Batu itu kemudian dijuluki Naga Tidur. Dalam video yang diunggah sejumlah akun, batu itu tampak menyerupai sisik dan bentuk kepala menonjol. Saat dilihat dari jauh, batu itu terlihat seperti ular sungguhan.

Foto dan video penampakannya pertama kali diunggah oleh warga sekitar dan kemudian menyebar cepat di TikTok, Facebook, dan platform lainnya.


Unggahan itu ditanggapi beragam oleh warganet.
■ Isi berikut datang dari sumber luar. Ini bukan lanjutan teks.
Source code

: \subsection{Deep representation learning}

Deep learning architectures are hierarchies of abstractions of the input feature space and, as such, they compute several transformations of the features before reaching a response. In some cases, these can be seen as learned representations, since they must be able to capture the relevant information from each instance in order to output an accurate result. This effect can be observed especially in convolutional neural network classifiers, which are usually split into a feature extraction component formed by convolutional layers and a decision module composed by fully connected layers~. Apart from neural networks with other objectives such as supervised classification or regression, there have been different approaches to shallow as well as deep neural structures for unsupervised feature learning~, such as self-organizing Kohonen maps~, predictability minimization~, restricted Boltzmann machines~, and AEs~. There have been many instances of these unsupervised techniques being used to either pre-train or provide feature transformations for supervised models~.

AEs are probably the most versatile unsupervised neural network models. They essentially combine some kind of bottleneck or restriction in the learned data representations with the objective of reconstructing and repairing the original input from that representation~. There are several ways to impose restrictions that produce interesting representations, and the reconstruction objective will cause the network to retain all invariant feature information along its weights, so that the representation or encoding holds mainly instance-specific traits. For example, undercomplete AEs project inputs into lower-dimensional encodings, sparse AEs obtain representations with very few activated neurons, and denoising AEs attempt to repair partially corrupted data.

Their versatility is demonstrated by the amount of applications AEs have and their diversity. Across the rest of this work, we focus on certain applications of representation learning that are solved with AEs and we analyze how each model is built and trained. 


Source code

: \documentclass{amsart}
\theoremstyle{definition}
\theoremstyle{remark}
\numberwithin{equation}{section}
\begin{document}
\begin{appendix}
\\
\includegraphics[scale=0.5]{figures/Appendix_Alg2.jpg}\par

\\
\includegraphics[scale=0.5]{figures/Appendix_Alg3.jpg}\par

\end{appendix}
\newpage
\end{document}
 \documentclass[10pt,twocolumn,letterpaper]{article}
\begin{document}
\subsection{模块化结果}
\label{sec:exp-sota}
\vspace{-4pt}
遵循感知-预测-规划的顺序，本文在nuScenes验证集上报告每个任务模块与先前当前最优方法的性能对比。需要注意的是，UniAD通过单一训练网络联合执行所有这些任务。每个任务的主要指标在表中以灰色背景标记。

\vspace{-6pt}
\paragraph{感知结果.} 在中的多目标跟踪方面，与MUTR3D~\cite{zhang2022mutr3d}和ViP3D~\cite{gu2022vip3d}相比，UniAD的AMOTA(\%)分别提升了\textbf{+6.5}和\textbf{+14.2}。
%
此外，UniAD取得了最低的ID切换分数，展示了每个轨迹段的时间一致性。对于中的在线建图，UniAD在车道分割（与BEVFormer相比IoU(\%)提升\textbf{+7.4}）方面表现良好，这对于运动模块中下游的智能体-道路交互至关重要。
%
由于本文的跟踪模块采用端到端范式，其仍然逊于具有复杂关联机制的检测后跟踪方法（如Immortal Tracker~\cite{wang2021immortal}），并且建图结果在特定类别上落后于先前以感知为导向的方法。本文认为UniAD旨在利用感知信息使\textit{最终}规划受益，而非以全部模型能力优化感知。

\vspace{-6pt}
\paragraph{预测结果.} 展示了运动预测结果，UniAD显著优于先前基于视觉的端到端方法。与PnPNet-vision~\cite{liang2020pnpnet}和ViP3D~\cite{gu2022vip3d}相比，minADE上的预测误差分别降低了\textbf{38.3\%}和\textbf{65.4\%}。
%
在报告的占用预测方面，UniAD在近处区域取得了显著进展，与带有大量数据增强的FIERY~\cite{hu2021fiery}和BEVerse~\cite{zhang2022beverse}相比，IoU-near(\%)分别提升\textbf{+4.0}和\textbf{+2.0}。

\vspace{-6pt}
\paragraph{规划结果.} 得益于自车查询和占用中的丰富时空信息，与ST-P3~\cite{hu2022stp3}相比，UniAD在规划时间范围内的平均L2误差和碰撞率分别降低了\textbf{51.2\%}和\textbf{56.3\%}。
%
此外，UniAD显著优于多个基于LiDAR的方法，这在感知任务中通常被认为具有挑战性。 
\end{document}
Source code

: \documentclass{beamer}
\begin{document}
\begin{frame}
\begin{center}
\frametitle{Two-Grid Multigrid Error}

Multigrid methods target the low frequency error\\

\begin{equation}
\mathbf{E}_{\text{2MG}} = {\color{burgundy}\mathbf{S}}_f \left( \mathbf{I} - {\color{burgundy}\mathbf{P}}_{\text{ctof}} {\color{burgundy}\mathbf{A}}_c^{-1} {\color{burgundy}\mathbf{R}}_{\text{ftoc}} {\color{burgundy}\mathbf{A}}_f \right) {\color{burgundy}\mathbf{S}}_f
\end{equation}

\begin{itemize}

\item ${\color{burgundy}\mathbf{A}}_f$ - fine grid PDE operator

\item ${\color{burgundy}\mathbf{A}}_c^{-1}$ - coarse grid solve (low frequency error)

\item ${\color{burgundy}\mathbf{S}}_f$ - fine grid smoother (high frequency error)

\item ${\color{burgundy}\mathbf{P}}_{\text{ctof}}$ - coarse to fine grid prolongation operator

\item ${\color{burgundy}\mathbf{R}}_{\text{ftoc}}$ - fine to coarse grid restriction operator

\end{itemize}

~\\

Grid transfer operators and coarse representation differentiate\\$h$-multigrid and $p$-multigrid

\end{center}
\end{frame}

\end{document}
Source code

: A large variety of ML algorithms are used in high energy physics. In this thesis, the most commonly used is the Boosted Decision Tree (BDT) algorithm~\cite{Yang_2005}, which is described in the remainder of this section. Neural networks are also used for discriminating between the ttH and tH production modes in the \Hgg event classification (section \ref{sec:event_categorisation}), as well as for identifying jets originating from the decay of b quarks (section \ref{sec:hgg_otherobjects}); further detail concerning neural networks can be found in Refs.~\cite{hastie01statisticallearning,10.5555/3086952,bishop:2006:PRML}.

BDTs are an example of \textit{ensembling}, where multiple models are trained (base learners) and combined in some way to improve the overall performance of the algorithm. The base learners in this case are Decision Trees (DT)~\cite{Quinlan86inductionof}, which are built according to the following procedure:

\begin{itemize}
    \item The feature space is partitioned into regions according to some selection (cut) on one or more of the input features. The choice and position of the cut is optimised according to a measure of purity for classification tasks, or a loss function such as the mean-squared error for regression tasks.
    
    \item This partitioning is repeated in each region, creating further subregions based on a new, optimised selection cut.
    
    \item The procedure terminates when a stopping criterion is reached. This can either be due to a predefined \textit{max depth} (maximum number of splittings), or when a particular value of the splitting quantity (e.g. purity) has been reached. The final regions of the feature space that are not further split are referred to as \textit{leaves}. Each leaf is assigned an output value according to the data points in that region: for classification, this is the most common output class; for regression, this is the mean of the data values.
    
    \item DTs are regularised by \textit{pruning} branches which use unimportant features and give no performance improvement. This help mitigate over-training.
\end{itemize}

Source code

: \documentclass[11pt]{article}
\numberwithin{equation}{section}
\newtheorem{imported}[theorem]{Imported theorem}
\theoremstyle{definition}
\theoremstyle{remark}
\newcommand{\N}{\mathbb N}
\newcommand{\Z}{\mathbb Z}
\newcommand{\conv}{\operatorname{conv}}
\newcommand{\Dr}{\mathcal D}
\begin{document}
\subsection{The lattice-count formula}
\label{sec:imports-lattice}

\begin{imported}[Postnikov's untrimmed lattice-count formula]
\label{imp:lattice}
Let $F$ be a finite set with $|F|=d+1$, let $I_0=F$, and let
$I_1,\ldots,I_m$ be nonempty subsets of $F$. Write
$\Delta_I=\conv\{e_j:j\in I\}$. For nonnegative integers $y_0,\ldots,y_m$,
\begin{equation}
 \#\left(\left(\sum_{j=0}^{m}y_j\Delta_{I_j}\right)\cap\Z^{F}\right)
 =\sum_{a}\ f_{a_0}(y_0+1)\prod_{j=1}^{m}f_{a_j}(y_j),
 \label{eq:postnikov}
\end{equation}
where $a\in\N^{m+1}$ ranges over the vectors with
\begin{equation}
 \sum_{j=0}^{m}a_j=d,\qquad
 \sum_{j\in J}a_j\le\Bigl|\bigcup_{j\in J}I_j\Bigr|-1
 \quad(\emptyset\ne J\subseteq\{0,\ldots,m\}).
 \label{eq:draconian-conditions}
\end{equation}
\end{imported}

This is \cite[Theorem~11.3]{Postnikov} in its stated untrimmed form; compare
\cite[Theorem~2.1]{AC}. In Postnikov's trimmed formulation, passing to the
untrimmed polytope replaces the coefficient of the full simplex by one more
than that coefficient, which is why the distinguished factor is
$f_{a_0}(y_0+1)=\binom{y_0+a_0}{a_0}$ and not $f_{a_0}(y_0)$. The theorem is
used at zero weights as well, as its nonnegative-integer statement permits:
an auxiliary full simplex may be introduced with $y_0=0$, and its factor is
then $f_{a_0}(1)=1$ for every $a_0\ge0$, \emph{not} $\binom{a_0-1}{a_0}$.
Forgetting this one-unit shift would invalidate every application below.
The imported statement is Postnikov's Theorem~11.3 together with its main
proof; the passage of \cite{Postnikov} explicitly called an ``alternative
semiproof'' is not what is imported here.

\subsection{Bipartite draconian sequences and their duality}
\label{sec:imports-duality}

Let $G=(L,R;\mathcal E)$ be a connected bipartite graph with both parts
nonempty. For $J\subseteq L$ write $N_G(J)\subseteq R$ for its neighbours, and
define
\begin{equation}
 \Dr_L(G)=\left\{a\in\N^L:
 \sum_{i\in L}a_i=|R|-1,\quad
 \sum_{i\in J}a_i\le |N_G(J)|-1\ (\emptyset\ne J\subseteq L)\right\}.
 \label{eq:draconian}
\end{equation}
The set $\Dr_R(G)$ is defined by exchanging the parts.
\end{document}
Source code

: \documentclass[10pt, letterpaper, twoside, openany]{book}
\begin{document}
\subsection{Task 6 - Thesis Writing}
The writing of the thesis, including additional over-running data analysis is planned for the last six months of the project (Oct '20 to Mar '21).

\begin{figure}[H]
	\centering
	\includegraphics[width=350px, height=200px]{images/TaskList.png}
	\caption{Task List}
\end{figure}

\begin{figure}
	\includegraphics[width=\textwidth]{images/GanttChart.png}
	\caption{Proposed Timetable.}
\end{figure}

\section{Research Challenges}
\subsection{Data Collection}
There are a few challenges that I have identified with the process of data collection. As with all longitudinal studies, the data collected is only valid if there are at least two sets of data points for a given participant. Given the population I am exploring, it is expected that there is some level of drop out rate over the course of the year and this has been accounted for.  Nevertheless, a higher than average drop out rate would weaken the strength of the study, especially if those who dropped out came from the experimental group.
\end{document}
Termasuk dari Indonesia.

“Ini berkah naga penjaga sungai,” tulis seorang pengguna TikTok asal Thailand.

“Menurutku itu bukan ular, tapi batu yang dipahat mirip kepala ular, biasanya bekas orang zaman kuno/kerajaan yg suka ukir batu jadi patung,” komentar warganet asal Indonesia.

“mungkin dulu gk kelihatan karena ketimbun tanah dan tanahnya terkikis oleh air sungai sedikit demi sedikit akhirnya nampak jelas sebenernya itu ular sedang bertapa sampai membatu kalau sudah waktunya dia akan bangkit,” komentar yang lain.

Batu Naga Tidur itu semakin populer setelah dikaitkan dengan legenda lokal Thailand tentang Phaya Naga, makhluk mitologis berbentuk naga atau ular raksasa yang dipercaya sebagai penjaga sungai dan sumber air.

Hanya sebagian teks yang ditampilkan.